At 70, Trump is the oldest president to hold office. Given his age and his family’s medical history — his father Frank suffered from Alzheimer’s in his 80s — concern over the health of the president has led to concerns. In a recent report by NPR, cognitive testing on presidents for illnesses such as dementia are being discussed in the medical field.
But, a consistent conversation among anti-Trump supporters continually points fingers to Trump’s mental stability as a reason for his unpresidential mannerisms, calling into question why psychiatric as well as medical information on the president have not been released to the public.
The American people have reason to know the health, whether mental or physical, of those holding such a positions of power, but the diagnosis is wary.
It can be seen with past leaders like Woodrow Wilson, who in 1919 suffered from a severe stroke which left him incapacitated until the end of his presidency. Ronald Reagan was diagnosed with Alzheimer’s disease six years after his presidency, but a family dispute questions whether he was showing early signs of the disease while he was in office. Franklin D. Roosevelt was the first president to be in office while having a major physical disability, infantile paralysis, otherwise regarded as polio.
Many speculate about Donald Trump’s odd behavior. His latest policies and harsh rulings on already marginalized people are considered inhumane by some. Previous speculation of Trump’s mental stability have gone back since summer when reports released by the Guardian, Atlantic and Huffington Post questioned him as a psychopath, sociopath even a narcissist. “President Trump’s atypical campaign style and communication behaviors are quite different from the norms established by other presidents,” Gerry Koocher, a psychology professor and Dean of the College of Science and Health, said. “When someone behaves in ways that differ from what others regard as ‘normal’ or ‘politically acceptable’ some people infer mental health problems. Just because we do not like someone or their political views, no matter how intensely, does not translate into diagnosable mental illness.”
To question someone’s mental health takes time and an extensive psychological background, and cannot be judged by an outsider’s perspective. A true psychological evaluation can only take place under a professional in contact and communication with the president, not outsider viewpoints, no matter how educated.

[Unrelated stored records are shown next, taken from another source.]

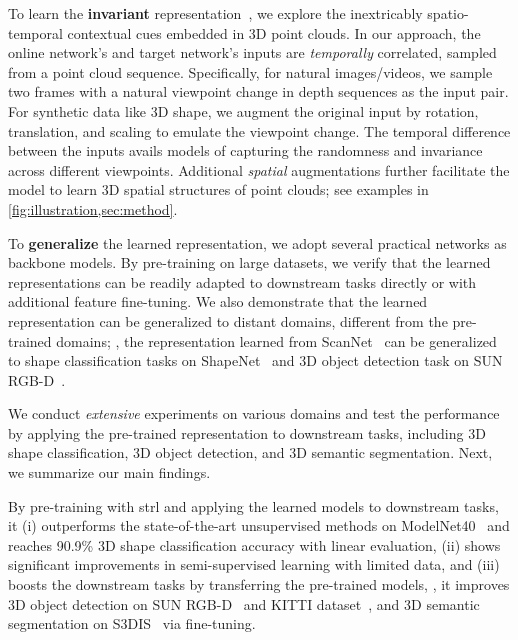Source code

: \documentclass[10pt,twocolumn,letterpaper]{article}
\makeatletter
\renewcommand{\paragraph}{\@startsection{paragraph}{4}{\z@}{0ex \@plus 0ex \@minus 0ex}{-1em}{\hskip\parindent\normalfont\normalsize\bfseries}}
\makeatother
\begin{document}
To learn the \textbf{invariant} representation~\cite{foldiak1991learning,wiskott2002slow}, we explore the inextricably spatio-temporal contextual cues embedded in 3D point clouds. In our approach, the online network's and target network's inputs are \emph{temporally} correlated, sampled from a point cloud sequence. Specifically, for natural images/videos, we sample two frames with a natural viewpoint change in depth sequences as the input pair. For synthetic data like 3D shape, we augment the original input by rotation, translation, and scaling to emulate the viewpoint change. The temporal difference between the inputs avails models of capturing the randomness and invariance across different viewpoints. Additional \emph{spatial} augmentations further facilitate the model to learn 3D spatial structures of point clouds; see examples in \cref{fig:illustration,sec:method}.

To \textbf{generalize} the learned representation, we adopt several practical networks as backbone models. By pre-training on large datasets, we verify that the learned representations can be readily adapted to downstream tasks directly or with additional feature fine-tuning. We also demonstrate that the learned representation can be generalized to distant domains, different from the pre-trained domains; \eg, the representation learned from ScanNet~\cite{dai2017scannet} can be generalized to shape classification tasks on ShapeNet~\cite{chang2015shapenet} and 3D object detection task on SUN RGB-D~\cite{song2015sun}.

We conduct \emph{extensive} experiments on various domains and test the performance by applying the pre-trained representation to downstream tasks, including 3D shape classification, 3D object detection, and 3D semantic segmentation. Next, we summarize our main findings.

\paragraph{Our method outperforms prior arts.}

By pre-training with \ac{strl} and applying the learned models to downstream tasks, it (i) outperforms the state-of-the-art unsupervised methods on ModelNet40~\cite{wu20153d} and reaches 90.9\% 3D shape classification accuracy with linear evaluation, (ii) shows significant improvements in semi-supervised learning with limited data, and (iii) boosts the downstream tasks by transferring the pre-trained models, \eg, it improves 3D object detection on SUN RGB-D~\cite{song2015sun} and KITTI dataset~\cite{geiger2012we}, and 3D semantic segmentation on S3DIS~\cite{armeni20163d} via fine-tuning.
\end{document}
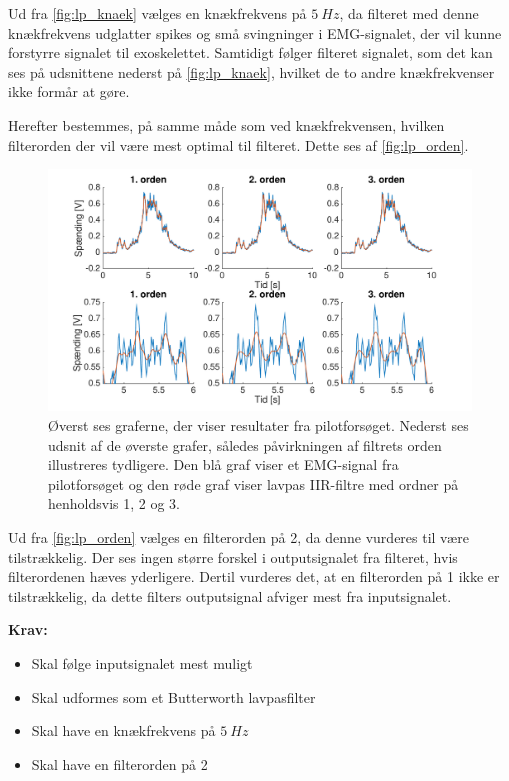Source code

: \noindent
Ud fra \autoref{fig:lp_knaek} vælges en knækfrekvens på $5~Hz$, da filteret med denne knækfrekvens udglatter spikes og små svingninger i EMG-signalet, der vil kunne forstyrre signalet til exoskelettet. Samtidigt følger filteret signalet, som det kan ses på udsnittene nederst på \ref{fig:lp_knaek}, hvilket de to andre knækfrekvenser ikke formår at gøre.

Herefter bestemmes, på samme måde som ved knækfrekvensen, hvilken filterorden der vil være mest optimal til filteret. Dette ses af \autoref{fig:lp_orden}.

\begin{figure} [H]
\centering
\includegraphics[width=1.0\textwidth]{figures/problemloesning/lavpas_orden.pdf}
\caption{Øverst ses graferne, der viser resultater fra pilotforsøget. Nederst ses udsnit af de øverste grafer, således påvirkningen af filtrets orden illustreres tydligere. Den blå graf viser et EMG-signal fra pilotforsøget og den røde graf viser lavpas IIR-filtre med ordner på henholdsvis 1, 2 og 3.}
\label{fig:lp_orden}
\end{figure} 

\noindent
Ud fra \autoref{fig:lp_orden} vælges en filterorden på 2, da denne vurderes til være tilstrækkelig. Der ses ingen større forskel i outputsignalet fra filteret, hvis filterordenen hæves yderligere. Dertil vurderes det, at en filterorden på 1 ikke er tilstrækkelig, da dette filters outputsignal afviger mest fra inputsignalet. 

\vspace{3mm}

\textbf{Krav:}
\begin{itemize}
\item Skal følge inputsignalet mest muligt  
\item Skal udformes som et Butterworth lavpasfilter
\item Skal have en knækfrekvens på $5~Hz$
\item Skal have en filterorden på 2
\end{itemize}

“Psychologists’ ethical code discourages offering diagnoses of a person one has not interviewed or assessed,” Koocher said. “If someone had done a psychological evaluation of the president, the president would have a right of confidentiality and would bar disclosure of any results.” This thought is reinforced by law under the American Psychiatric Association ‘s Goldwater rule of 1973. When running for office in 1964, Senator Goldwater sued for defamation charges after Fact, a magazine in circulation between 1964 and 1967, reported that 1,189 out of 2,417 psychologists questioned claimed Goldwater was not psychologically fit to run for president.
The case, which even reached the level of the Supreme Court, ruled to prohibit the psychological evaluation of a public figure.
To disregard Trump’s actions as consequences of his mental health is to validate his actions, rather impetuously. Viewing his actions as an outsider, though, does not deem onlookers worthy of commenting on the state of his health. But, others are still left questioning the health of our current president.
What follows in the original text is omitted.